Début mars, des rapports indiquaient que des frappes aériennes américano-israéliennes sur des cibles iraniennes avaient incendié plusieurs installations de stockage de pétrole près de Téhéran. Au moins quatre dépôts ont été touchés, créant un important panache de gaz toxiques et de particules.
Des témoins décrivent une ville envahie par les odeurs de pétrole brûlé, avec une épaisse fumée noire masquant la lumière du jour. La véritable préoccupation réside dans l'inhalation des composés dangereux libérés lors des incendies.

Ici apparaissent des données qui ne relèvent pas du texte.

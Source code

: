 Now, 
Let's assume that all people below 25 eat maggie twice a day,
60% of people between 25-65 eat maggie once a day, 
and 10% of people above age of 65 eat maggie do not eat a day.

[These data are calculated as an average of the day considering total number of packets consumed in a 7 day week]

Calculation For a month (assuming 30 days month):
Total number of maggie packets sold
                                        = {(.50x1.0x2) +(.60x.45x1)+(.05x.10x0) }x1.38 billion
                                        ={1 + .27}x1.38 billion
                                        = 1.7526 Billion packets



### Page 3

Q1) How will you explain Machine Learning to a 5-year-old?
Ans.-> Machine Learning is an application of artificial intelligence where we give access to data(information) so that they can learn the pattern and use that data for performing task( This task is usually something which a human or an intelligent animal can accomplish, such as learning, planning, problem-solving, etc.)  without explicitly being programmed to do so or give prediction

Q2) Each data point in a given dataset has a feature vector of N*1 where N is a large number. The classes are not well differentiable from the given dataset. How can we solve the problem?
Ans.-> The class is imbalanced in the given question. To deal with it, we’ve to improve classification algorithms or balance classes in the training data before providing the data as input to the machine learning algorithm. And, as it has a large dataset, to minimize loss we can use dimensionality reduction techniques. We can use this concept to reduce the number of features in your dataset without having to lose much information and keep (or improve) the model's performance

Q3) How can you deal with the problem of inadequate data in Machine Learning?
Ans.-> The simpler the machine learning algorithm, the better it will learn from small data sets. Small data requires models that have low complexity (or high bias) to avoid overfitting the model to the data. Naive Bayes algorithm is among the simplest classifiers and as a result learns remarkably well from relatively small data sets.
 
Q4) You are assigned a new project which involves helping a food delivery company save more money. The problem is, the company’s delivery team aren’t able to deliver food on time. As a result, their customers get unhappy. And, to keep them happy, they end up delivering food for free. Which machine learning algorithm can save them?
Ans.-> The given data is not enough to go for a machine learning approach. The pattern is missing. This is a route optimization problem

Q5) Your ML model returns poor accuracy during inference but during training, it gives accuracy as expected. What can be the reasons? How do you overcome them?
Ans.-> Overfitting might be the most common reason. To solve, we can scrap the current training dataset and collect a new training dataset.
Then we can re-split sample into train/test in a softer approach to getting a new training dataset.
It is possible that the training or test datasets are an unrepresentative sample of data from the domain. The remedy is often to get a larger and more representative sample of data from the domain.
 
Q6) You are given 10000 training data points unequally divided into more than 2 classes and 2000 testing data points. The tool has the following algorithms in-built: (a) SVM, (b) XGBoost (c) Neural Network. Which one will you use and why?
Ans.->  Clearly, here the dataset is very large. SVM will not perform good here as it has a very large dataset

Le danger initial se manifeste sous la forme de pluies acides. Généralement associées aux villes chargées de smog, les pluies acides à Téhéran devraient être beaucoup plus concentrées et destructrices. La combustion libère du dioxyde de soufre, des oxydes d'azote et d'autres polluants qui se mélangent à l'humidité des nuages, formant des précipitations acidifiantes. Lorsque cette pluie tombe, elle peut corroder les infrastructures, endommager les cultures, acidifier les cours d'eau et présenter de graves risques pour la santé humaine.
Même si les pluies acides ne nuisent pas directement à la peau, les fines particules qu'elles transportent peuvent pénétrer dans le système respiratoire, entraînant des problèmes cardiovasculaires et, dans les cas graves, des crises cardiaques mortelles. L'Environmental Protection Agency (EPA) note que « de nombreuses études scientifiques ont montré une relation entre ces particules et la fonction cardiaque, comme les crises cardiaques et les effets sur la fonction pulmonaire ». EPA
Il est difficile de déterminer le profil chimique exact des émissions des dépôts en feu de Téhéran sans échantillonnage direct, mais les experts préviennent que la concentration de toxines pourrait être de plusieurs ordres de grandeur supérieure aux pluies acides courantes dans des villes comme New Delhi ou Pékin. Dans certaines évaluations, le panache a été qualifié de « pluie noire ». La situation est comparable à une explosion de raffinerie, qui a historiquement laissé les communautés voisines avec des taux de cancer élevés.
Même les opérations normales des raffineries émettent des polluants liés au cancer, aux maladies cardiovasculaires, aux troubles neurologiques, aux problèmes de reproduction et à d’autres problèmes de santé. Les principaux cancérogènes comprennent le benzène, les oxydes d'azote, le chlorure de méthylène, le toluène et le méthylène. Ces mêmes produits chimiques sont probablement présents dans le nuage toxique au-dessus de Téhéran.
La topographie de Téhéran, qui ressemble à un bassin, crée des inversions de température qui emprisonnent l’air pollué près de la surface. Par conséquent, le nuage toxique est poussé vers le bas, déposant des produits chimiques cancérigènes dans les poumons des habitants et dans le cycle de l’eau de la ville. Sans un nettoyage rapide, la population est confrontée à un risque croissant de maladies chroniques et de mortalité.